LordofDemons schrieb:


> ich habe soeben festgestellt ich spreche keine jugendsprache :/



Dito. 

Ich frage mich echt, wer solche Wörter eigentlich vorschlägt. Fremdschäm-Alarm.


----------



## Vanth1 (3. Dezember 2009)

Ich habe noch keines dieser Wörter gehört oder gelesen.
Woher haben die den Müll her?
kein normal denkender Mensch benutzt solche wörter^^


----------



## Kronas (3. Dezember 2009)

na, wer erkennt die provokation in diesem bild?


----------



## LordofDemons (3. Dezember 2009)

^^ ich glaub sowas entsteht per zufall durch n versprecher oder n verhörer


----------



## LordofDemons (3. Dezember 2009)

übrigens deanne dieses "dito" kann man auch zu den jugendworten zählen^^


----------



## Grüne Brille (3. Dezember 2009)

LordofDemons schrieb:


> übrigens deanne dieses "dito" kann man auch zu den jugendworten zählen^^


nicht wirklich, nein...


----------



## Arosk (3. Dezember 2009)

Noch nie gehört das Wort.


----------



## Zonalar (3. Dezember 2009)

Jezz sieht ihr, was passiert, wenn "erwachsene" (oder einfuch nur 18+) Menschen ihre Arbeit machen, ohne sich damit auseinander zu setzen. Hauptsache man bekommt Geld dafür (Bild-Zeitung: Paradebeispiel). Unter einer Umfrage stell ich mir vor, das mehrere tausend Jugendliche einess Landes ihre Wörter vorschlagen, und man "Das" wählt, welches am meisten vorgeschlagen wurde.

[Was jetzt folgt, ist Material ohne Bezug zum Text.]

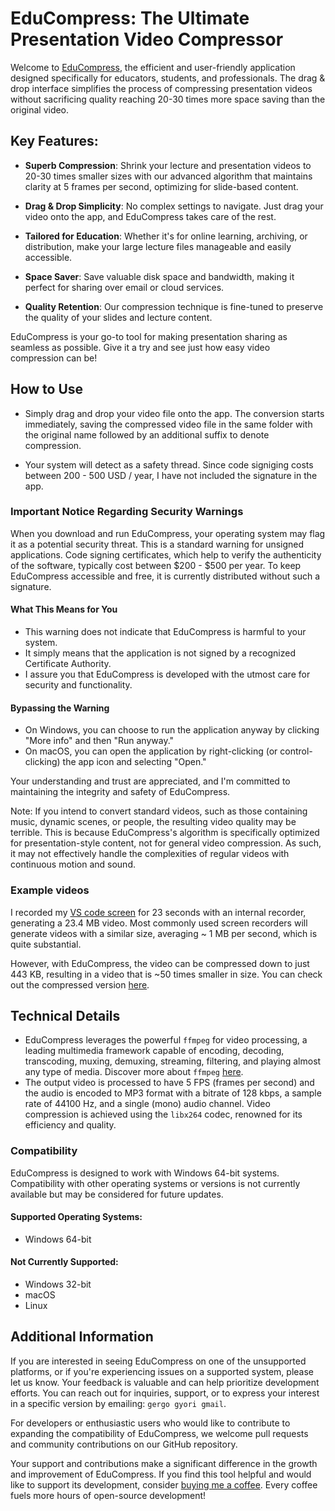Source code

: # EduCompress: The Ultimate Presentation Video Compressor

Welcome to [EduCompress](EduCompress-V1.1.1.exe), the efficient and user-friendly application designed specifically for educators, students, and professionals. The drag & drop interface simplifies the process of compressing presentation videos without sacrificing quality reaching 20-30 times more space saving than the original video.

## Key Features:

- **Superb Compression**: Shrink your lecture and presentation videos to 20-30 times smaller sizes with our advanced algorithm that maintains clarity at 5 frames per second, optimizing for slide-based content.

- **Drag & Drop Simplicity**: No complex settings to navigate. Just drag your video onto the app, and EduCompress takes care of the rest.

- **Tailored for Education**: Whether it's for online learning, archiving, or distribution, make your large lecture files manageable and easily accessible.

- **Space Saver**: Save valuable disk space and bandwidth, making it perfect for sharing over email or cloud services.

- **Quality Retention**: Our compression technique is fine-tuned to preserve the quality of your slides and lecture content.

EduCompress is your go-to tool for making presentation sharing as seamless as possible. Give it a try and see just how easy video compression can be!

## How to Use

- Simply drag and drop your video file onto the app. The conversion starts immediately, saving the compressed video file in the same folder with the original name followed by an additional suffix to denote compression.

- Your system will detect as a safety thread. Since code signiging costs between 200 - 500 USD / year, I have not included the signature in the app.

### Important Notice Regarding Security Warnings

When you download and run EduCompress, your operating system may flag it as a potential security threat. This is a standard warning for unsigned applications. Code signing certificates, which help to verify the authenticity of the software, typically cost between $200 - $500 per year. To keep EduCompress accessible and free, it is currently distributed without such a signature.

#### What This Means for You
- This warning does not indicate that EduCompress is harmful to your system.
- It simply means that the application is not signed by a recognized Certificate Authority.
- I assure you that EduCompress is developed with the utmost care for security and functionality.

#### Bypassing the Warning
- On Windows, you can choose to run the application anyway by clicking "More info" and then "Run anyway."
- On macOS, you can open the application by right-clicking (or control-clicking) the app icon and selecting "Open."

Your understanding and trust are appreciated, and I'm committed to maintaining the integrity and safety of EduCompress.

Note: If you intend to convert standard videos, such as those containing music, dynamic scenes, or people, the resulting video quality may be terrible. This is because EduCompress's algorithm is specifically optimized for presentation-style content, not for general video compression. As such, it may not effectively handle the complexities of regular videos with continuous motion and sound.

### Example videos

I recorded my [VS code screen](example_videos/vs-code-example-original.mp4) for 23 seconds with an internal recorder, generating a 23.4 MB video. Most commonly used screen recorders will generate videos with a similar size, averaging ~ 1 MB per second, which is quite substantial.

However, with EduCompress, the video can be compressed down to just 443 KB, resulting in a video that is ~50 times smaller in size. You can check out the compressed version [here](example_videos/vs-code-example-compressed.mp4).

## Technical Details

- EduCompress leverages the powerful `ffmpeg` for video processing, a leading multimedia framework capable of encoding, decoding, transcoding, muxing, demuxing, streaming, filtering, and playing almost any type of media. Discover more about `ffmpeg` [here](https://www.ffmpeg.org/).
- The output video is processed to have 5 FPS (frames per second) and the audio is encoded to MP3 format with a bitrate of 128 kbps, a sample rate of 44100 Hz, and a single (mono) audio channel. Video compression is achieved using the `libx264` codec, renowned for its efficiency and quality.

### Compatibility

EduCompress is designed to work with Windows 64-bit systems. Compatibility with other operating systems or versions is not currently available but may be considered for future updates.

#### Supported Operating Systems:
- Windows 64-bit

#### Not Currently Supported:
- Windows 32-bit
- macOS
- Linux

## Additional Information

If you are interested in seeing EduCompress on one of the unsupported platforms, or if you're experiencing issues on a supported system, please let us know. Your feedback is valuable and can help prioritize development efforts. You can reach out for inquiries, support, or to express your interest in a specific version by emailing: `gergo gyori gmail`.

For developers or enthusiastic users who would like to contribute to expanding the compatibility of EduCompress, we welcome pull requests and community contributions on our GitHub repository.

Your support and contributions make a significant difference in the growth and improvement of EduCompress. If you find this tool helpful and would like to support its development, consider [buying me a coffee](https://www.buymeacoffee.com/savpank). Every coffee fuels more hours of open-source development!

Ein billiger Versuch von Erwachsenen, sich bei der Jugendeinzuschleimen. Wie ich gerade merke,gehöre ich mit meinen 17 Jahren und Wortschatz nicht mehr zur Jugend.

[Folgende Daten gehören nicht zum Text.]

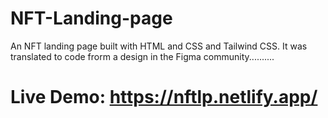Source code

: # NFT-Landing-page
An NFT landing page built with HTML and CSS and Tailwind CSS. It was translated to code frorm a design in the Figma community..........
# Live Demo: https://nftlp.netlify.app/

Ich hätte schon gedacht, das "lol" an erster Stelle wäre. Wäre logisch oder? Was meint ihr?


----------



## LordofDemons (3. Dezember 2009)

Grüne schrieb:


> nicht wirklich, nein...


aha und warum nicht???


----------



## Grüne Brille (3. Dezember 2009)

LordofDemons schrieb:


> aha und warum nicht???





> Aus den rund 200 neuen Begriffen und Wendungen, die für das aktuelle Wörterbuch „Hä?? – Jugendsprache unplugged“ ausgesucht wurden, entsteht eine Liste der 30 beliebtesten Begriffe. Diese 30 Wörter stehen im Internet zum Voting bereit. Jeder kann mitmachen und seine Stimme für sein Jugendwort abgeben. Die 15 meistgewählten Begriffe werden einer qualifizierten Jury vorgelegt, die daraus das „Jugendwort des Jahres“ kürt.

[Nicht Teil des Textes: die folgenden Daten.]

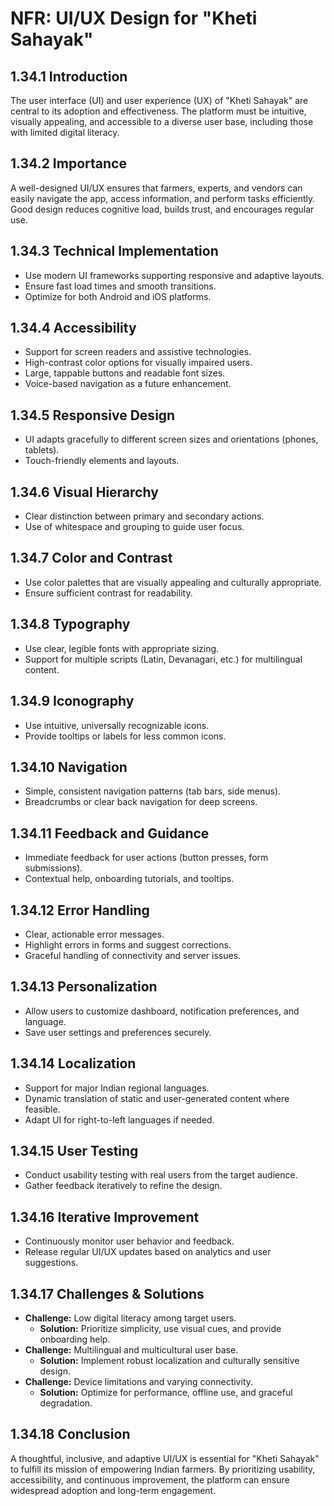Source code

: # NFR: UI/UX Design for "Kheti Sahayak"

## 1.34.1 Introduction

The user interface (UI) and user experience (UX) of "Kheti Sahayak" are central to its adoption and effectiveness. The platform must be intuitive, visually appealing, and accessible to a diverse user base, including those with limited digital literacy.

## 1.34.2 Importance

A well-designed UI/UX ensures that farmers, experts, and vendors can easily navigate the app, access information, and perform tasks efficiently. Good design reduces cognitive load, builds trust, and encourages regular use.

## 1.34.3 Technical Implementation

* Use modern UI frameworks supporting responsive and adaptive layouts.
* Ensure fast load times and smooth transitions.
* Optimize for both Android and iOS platforms.

## 1.34.4 Accessibility

* Support for screen readers and assistive technologies.
* High-contrast color options for visually impaired users.
* Large, tappable buttons and readable font sizes.
* Voice-based navigation as a future enhancement.

## 1.34.5 Responsive Design

* UI adapts gracefully to different screen sizes and orientations (phones, tablets).
* Touch-friendly elements and layouts.

## 1.34.6 Visual Hierarchy

* Clear distinction between primary and secondary actions.
* Use of whitespace and grouping to guide user focus.

## 1.34.7 Color and Contrast

* Use color palettes that are visually appealing and culturally appropriate.
* Ensure sufficient contrast for readability.

## 1.34.8 Typography

* Use clear, legible fonts with appropriate sizing.
* Support for multiple scripts (Latin, Devanagari, etc.) for multilingual content.

## 1.34.9 Iconography

* Use intuitive, universally recognizable icons.
* Provide tooltips or labels for less common icons.

## 1.34.10 Navigation

* Simple, consistent navigation patterns (tab bars, side menus).
* Breadcrumbs or clear back navigation for deep screens.

## 1.34.11 Feedback and Guidance

* Immediate feedback for user actions (button presses, form submissions).
* Contextual help, onboarding tutorials, and tooltips.

## 1.34.12 Error Handling

* Clear, actionable error messages.
* Highlight errors in forms and suggest corrections.
* Graceful handling of connectivity and server issues.

## 1.34.13 Personalization

* Allow users to customize dashboard, notification preferences, and language.
* Save user settings and preferences securely.

## 1.34.14 Localization

* Support for major Indian regional languages.
* Dynamic translation of static and user-generated content where feasible.
* Adapt UI for right-to-left languages if needed.

## 1.34.15 User Testing

* Conduct usability testing with real users from the target audience.
* Gather feedback iteratively to refine the design.

## 1.34.16 Iterative Improvement

* Continuously monitor user behavior and feedback.
* Release regular UI/UX updates based on analytics and user suggestions.

## 1.34.17 Challenges & Solutions

* **Challenge:** Low digital literacy among target users.
  * **Solution:** Prioritize simplicity, use visual cues, and provide onboarding help.
* **Challenge:** Multilingual and multicultural user base.
  * **Solution:** Implement robust localization and culturally sensitive design.
* **Challenge:** Device limitations and varying connectivity.
  * **Solution:** Optimize for performance, offline use, and graceful degradation.

## 1.34.18 Conclusion

A thoughtful, inclusive, and adaptive UI/UX is essential for "Kheti Sahayak" to fulfill its mission of empowering Indian farmers. By prioritizing usability, accessibility, and continuous improvement, the platform can ensure widespread adoption and long-term engagement.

dito ist kein neuer begriff.


----------



## Jester (3. Dezember 2009)

"Qualifizierte Jury"
Wahrscheinlich genauso kompetent wie ein gewisser Pfeiffer... :>

Ich hab diese Worte auch noch nie gehoert, obwohl ich definitiv zur Jugend gehoere und von mir selber behaupten wuerde, sehr bewandert im Bereich der Jugendsprache zu sein!

Schwachsinnig und laecherlich!


----------



## Deanne (3. Dezember 2009)

Grüne schrieb:


> dito ist kein neuer begriff.



Stimmt. Den hat schon meine Ma in meiner Kindheit benutzt und ich kenne wenig Jugendliche, die ihn verwenden.


----------



## Sin (4. Dezember 2009)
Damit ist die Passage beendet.